Preuves des applications de la stérubine
Neuroprotection chez les neurones vieillissants (découverte marquante): Bhatt et al. (2019, Aging Cell) ont démontré que la stérubine à 0,1–1 μM protège les neurones corticaux de rat vieillissants contre l'oxytose/ferroptose — deux voies de mort cellulaire impliquées dans la maladie d'Alzheimer et la neurodégénérescence liée à l'âge — avec une puissance supérieure à celle de l'ériodictyol, de la quercétine, du resvératrol et d'autres composés de référence dans le même essai sur les neurones vieillissants. De manière cruciale, le modèle de neurones vieillissants a révélé la supériorité de la stérubine sur l'ériodictyol spécifiquement dans ce contexte cellulaire pertinent pour l'âge; chez les jeunes neurones, l'ériodictyol et la stérubine ont montré des performances similaires.

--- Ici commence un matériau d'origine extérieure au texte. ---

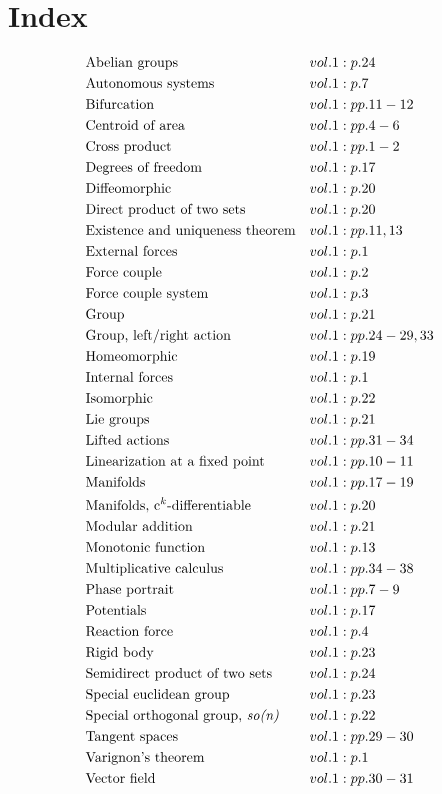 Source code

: \documentclass[a4paper]{article}
\begin{document}
 
\section*{Index} 
\begin{align*} 
&\text{Abelian groups}&& vol. 1: p. 24\\
&\text{Autonomous systems}&& vol. 1: p. 7\\
&\text{Bifurcation}&& vol. 1: pp. 11-12\\
&\text{Centroid of area}&& vol. 1: pp. 4-6\\
&\text{Cross product}&& vol. 1: pp. 1-2\\
&\text{Degrees of freedom}&& vol. 1: p. 17\\
&\text{Diffeomorphic}&& vol. 1: p. 20\\
&\text{Direct product of two sets}&& vol. 1: p. 20\\
&\text{Existence and uniqueness theorem}&& vol. 1: pp. 11, 13\\
&\text{External forces}&& vol. 1: p. 1\\
&\text{Force couple}&& vol. 1: p. 2\\
&\text{Force couple system}&& vol. 1: p. 3\\
&\text{Group}&& vol. 1: p. 21\\
&\text{Group, left/right action}&& vol. 1: pp. 24-29, 33\\
&\text{Homeomorphic}&& vol. 1: p. 19\\
&\text{Internal forces}&& vol. 1: p. 1\\
&\text{Isomorphic}&& vol. 1: p. 22\\
&\text{Lie groups}&& vol. 1: p. 21\\
&\text{Lifted actions}&& vol. 1: pp. 31-34\\
&\text{Linearization at a fixed point}&& vol. 1: pp. 10-11\\
&\text{Manifolds}&& vol. 1: pp. 17-19\\
&\text{Manifolds, c$^k$-differentiable}&& vol. 1: p. 20\\
&\text{Modular addition}&& vol. 1: p. 21\\
&\text{Monotonic function}&& vol. 1: p. 13\\
&\text{Multiplicative calculus}&& vol. 1: pp. 34-38\\
&\text{Phase portrait}&& vol. 1: pp. 7-9\\
&\text{Potentials}&& vol. 1: p. 17\\
&\text{Reaction force}&& vol. 1: p. 4\\
&\text{Rigid body}&& vol. 1: p. 23\\
&\text{Semidirect product of two sets}&& vol. 1: p. 24\\
&\text{Special euclidean group}&& vol. 1: p. 23\\
&\text{Special orthogonal group, \emph{so(n)}}&& vol. 1: p. 22\\
&\text{Tangent spaces}&& vol. 1: pp. 29-30\\
&\text{Varignon's theorem}&& vol. 1: p. 1\\
&\text{Vector field}&& vol. 1: pp. 30-31\\
\end{align*} 
\end{document}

Cela suggère que la neuroprotection de la stérubine est particulièrement pertinente pour l'environnement pathologique des neurones vieillissants. Niveau de preuve: Modéré (préclinique solide; pas encore de données cliniques).
Inhibition de la ferroptose: L'activité neuroprotectrice de la stérubine dans le criblage de Salk s'est principalement exercée par l'inhibition de la ferroptose — une forme de mort cellulaire régulée entraînée par la peroxydation lipidique dépendante du fer, récemment reconnue comme un mécanisme majeur dans la maladie d'Alzheimer, la maladie de Parkinson et la SLA. Le cycle B contenant le catéchol de la stérubine (3′,4′-dihydroxy) confère une capacité de chélation du fer supprimant la génération de radicaux hydroxyles de type Fenton, tandis que le 7-méthyl éther améliore la pénétration membranaire pour un apport intracellulaire au site de la ferroptose. Niveau de preuve: Modéré (mécanistique préclinique).
Antioxydant et induction de Nrf2: La stérubine active la signalisation Nrf2/HO-1 dans les modèles neuronaux et hépatocytaires, augmentant les enzymes antioxydantes endogènes (SOD, GPx, catalase) et la synthèse de GSH — une réponse cytoprotectrice complétant sa chélation directe du fer et l'inhibition de la peroxydation lipidique. Niveau de preuve: Modéré.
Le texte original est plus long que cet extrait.